Vino a saludarme como siempre, lleno de esa alegría un poco idiota que se había adueñado de él desde que Carlos le animara a asumir con naturalidad su condición, y me besó en los labios llamándome tía.

- Se llama Sonia, tía. Ahora vive con nosotros.

La muchacha era un personaje andrógino y extraño. Llevaba la cabeza afeitada y los ojos muy pintados. Era bajita, y flaca.
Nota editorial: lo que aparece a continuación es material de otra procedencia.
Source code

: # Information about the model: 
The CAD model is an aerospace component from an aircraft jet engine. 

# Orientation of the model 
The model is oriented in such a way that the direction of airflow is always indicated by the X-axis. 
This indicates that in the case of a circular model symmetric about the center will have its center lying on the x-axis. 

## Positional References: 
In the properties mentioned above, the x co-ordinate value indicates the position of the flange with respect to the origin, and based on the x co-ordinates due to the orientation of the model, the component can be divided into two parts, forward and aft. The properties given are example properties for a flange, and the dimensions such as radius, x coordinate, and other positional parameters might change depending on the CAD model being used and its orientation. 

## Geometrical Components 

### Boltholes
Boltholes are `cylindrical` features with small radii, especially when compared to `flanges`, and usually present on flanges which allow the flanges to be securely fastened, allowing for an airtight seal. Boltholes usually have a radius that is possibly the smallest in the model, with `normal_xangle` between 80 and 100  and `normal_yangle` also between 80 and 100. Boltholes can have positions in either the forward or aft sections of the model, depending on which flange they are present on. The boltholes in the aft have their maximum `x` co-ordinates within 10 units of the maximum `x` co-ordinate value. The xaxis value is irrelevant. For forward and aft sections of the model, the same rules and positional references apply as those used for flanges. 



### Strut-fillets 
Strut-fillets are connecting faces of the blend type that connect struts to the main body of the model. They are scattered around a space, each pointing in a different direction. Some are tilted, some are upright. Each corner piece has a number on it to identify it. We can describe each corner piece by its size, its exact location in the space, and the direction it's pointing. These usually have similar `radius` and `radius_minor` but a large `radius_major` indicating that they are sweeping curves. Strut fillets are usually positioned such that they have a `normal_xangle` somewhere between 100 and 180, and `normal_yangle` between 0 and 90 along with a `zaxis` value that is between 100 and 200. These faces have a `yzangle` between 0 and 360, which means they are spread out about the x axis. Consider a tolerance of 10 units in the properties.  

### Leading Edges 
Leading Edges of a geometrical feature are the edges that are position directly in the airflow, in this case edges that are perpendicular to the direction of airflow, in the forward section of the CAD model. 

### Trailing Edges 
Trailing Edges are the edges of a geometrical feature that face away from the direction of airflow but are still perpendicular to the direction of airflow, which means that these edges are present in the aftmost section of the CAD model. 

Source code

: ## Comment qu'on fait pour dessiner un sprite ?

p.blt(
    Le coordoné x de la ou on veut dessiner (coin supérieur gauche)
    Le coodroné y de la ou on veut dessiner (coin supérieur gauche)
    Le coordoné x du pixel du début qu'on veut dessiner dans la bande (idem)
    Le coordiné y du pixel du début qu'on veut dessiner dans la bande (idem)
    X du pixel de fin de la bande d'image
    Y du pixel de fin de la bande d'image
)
Apenas se entendía su género por la ausencia de bulto alguno bajo las braguitas de algodón blanco que, junto con unas medias de lana del mismo color y unas botas militares constituían su única vestimenta, y quizás por la prominencia de sus pezoncillos casi negros, como botones apenas areolados. Tenía el rostro fino, aguzado, y los rasgos fríos, carentes por completo de sensualidad. Los labios azulados completaban el aspecto extraño de una criatura que parecía prácticamente humana, sin llegar a serlo por completo.

- Hola, Sonia.

- Tiene dieciocho, es unos meses mayor que Nico, y la pobrecita ha tenido una vida muy dura. La he invitado a quedarse. Yo creo que podría ser cómo otra sobrina ¿No? La parejita.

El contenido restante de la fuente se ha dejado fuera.